How much time each week do you spend thinking about important things? I don’t mean baseball or fishing or camping or whatever (they’re important too). I mean thinking about the most important aspects of your business – whatever they are.

If it could talk, your calendar might argue with you about your answer. Take a look at it.

Does your calendar include time dedicated to considering your most important upcoming decisions?

Are there any slots set aside for thinking about other important items?

Is there time for discussing these items with your leader(s)? That’s important too – but that’s not the time for you to assemble your thoughts. That’s the time for you and your team to go over what came out of everyone’s advance thinking on the subject.

Do you think about these things on your drive home? Or while heading to the store or dinner with your family?

If that’s when your thinking happens, how distraction-free is it?

Do you remember any ideas or conclusions you arrived at during those times?

I’m guessing the answer is “No.”

Thinking is a duty

Thinking doesn’t demand “in my office, staring at wall” time – unless that’s what works best for you. The key is being distraction-free. Whether you’re fishing, walking the dog, paddling a kayak, or sitting in your office – the key is solace. Be alone with your thoughts.
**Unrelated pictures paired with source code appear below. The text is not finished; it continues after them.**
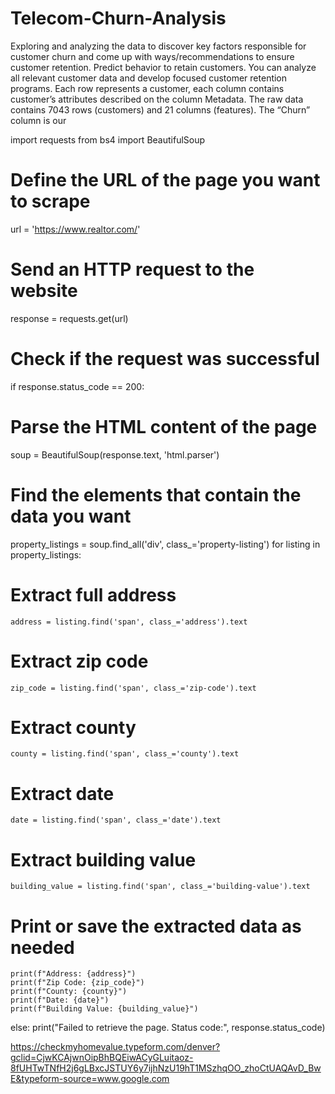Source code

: # Telecom-Churn-Analysis
Exploring and analyzing the data to discover key factors responsible for customer churn and come up with ways/recommendations to ensure customer retention.
Predict behavior to retain customers. You can analyze all relevant customer data and develop focused customer retention programs. Each row represents a customer, each column contains customer’s attributes described on the column Metadata. The raw data contains 7043 rows (customers) and 21 columns (features). The “Churn” column is our 






import requests 
from bs4 import BeautifulSoup
# Define the URL of the page you want to scrape 
url = 'https://www.realtor.com/' 
# Send an HTTP request to the website 
response = requests.get(url)
# Check if the request was successful 
if response.status_code == 200: 
# Parse the HTML content of the page
  soup = BeautifulSoup(response.text, 'html.parser') 
# Find the elements that contain the data you want 
  property_listings = soup.find_all('div', class_='property-listing') 
  for listing in property_listings:
# Extract full address 
    address = listing.find('span', class_='address').text 
# Extract zip code 
    zip_code = listing.find('span', class_='zip-code').text 
# Extract county 
    county = listing.find('span', class_='county').text
# Extract date 
    date = listing.find('span', class_='date').text 
# Extract building value 
    building_value = listing.find('span', class_='building-value').text 
# Print or save the extracted data as needed 
    print(f"Address: {address}") 
    print(f"Zip Code: {zip_code}") 
    print(f"County: {county}") 
    print(f"Date: {date}") 
    print(f"Building Value: {building_value}") 
else: 
  print("Failed to retrieve the page. Status code:", response.status_code)


https://checkmyhomevalue.typeform.com/denver?gclid=CjwKCAjwnOipBhBQEiwACyGLuitaoz-8fUHTwTNfH2j6gLBxcJSTUY6y7ijhNzU19hT1MSzhqOO_zhoCtUAQAvD_BwE&typeform-source=www.google.com
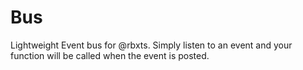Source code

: # Bus
Lightweight Event bus for @rbxts. Simply listen to an event and your function will be called when the event is posted. 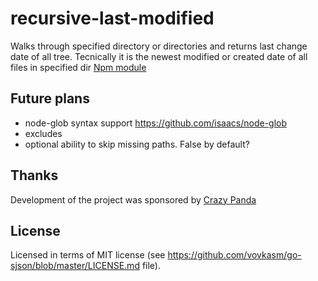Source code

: # recursive-last-modified
Walks through specified directory or directories and returns last change date of all tree. Tecnically it is the newest modified or created date of all files in specified dir
[Npm module](https://www.npmjs.com/package/recursive-last-modified)

## Future plans
* node-glob syntax support  https://github.com/isaacs/node-glob
* excludes
* optional ability to skip missing paths. False by default? 

## Thanks

Development of the project was sponsored by [Crazy Panda](https://crazypanda.ru/)

## License
Licensed in terms of MIT license (see https://github.com/vovkasm/go-sjson/blob/master/LICENSE.md file).
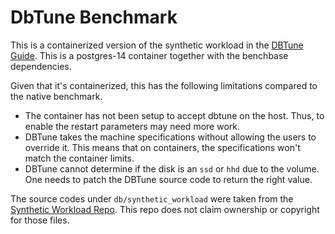 # DbTune Benchmark

This is a containerized version of the synthetic workload in the 
[DBTune Guide]. This is a postgres-14 container together with the benchbase
dependencies.

Given that it's containerized, this has the following limitations compared to
the native benchmark.

*   The container has not been setup to accept dbtune on the host. Thus, to 
    enable the restart parameters may need more work.
*   DBTune takes the machine specifications without allowing the users to
    override it. This means that on containers, the specifications won't match
    the container limits.
*   DBTune cannot determine if the disk is an `ssd` or `hhd` due to the volume.
    One needs to patch the DBTune source code to return the right value.

The source codes under `db/synthetic_workload` were taken from the 
[Synthetic Workload Repo]. This repo does not claim ownership or copyright for
those files.

[DBTune Guide]: https://github.com/dbtuneai/synthetic_workload/wiki/DBtune-synthetic-workload-guide
[Synthetic Workload Repo]: https://github.com/dbtuneai/synthetic_workload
They need your full attention.

This time can be hard to come by unless you schedule it into your day or week. Intent is critical. “Got a minute?” has a way of destroying intent, or delaying it until tomorrow. One thing leads to another, and another – soon it’s six p.m.

If you’re a leader in the middle of an organization, these situations can be hard to avoid.

If you’re the owner, not doing this work for days, weeks, or months at a time is all but dereliction of duty. As owner, that’s your right – but is it right? Is that what you want?

Slow, turn ahead

One of the most important jobs an owner has is to be ahead of the curve. Considering and making decisions before they’re necessary. Waiting until the next challenge is in your face is not the ideal time to make complex decisions. Are there any other kind? Rarely, it seems.

These things sometimes take research. They take time to consider.

One of the worst parts is that they’re easy to forget. I suspect you’ve found a way to take some notes. At times, I’ve pulled over to make some notes while on a long, solo drive. At other times, I’ve called myself and left a voicemail.

We seem to learn the hard way how easy it is to forget that brilliant thought. Oh sure, we remember we were a little bit outside of Big Timber. But the thought itself? Gone. Poof.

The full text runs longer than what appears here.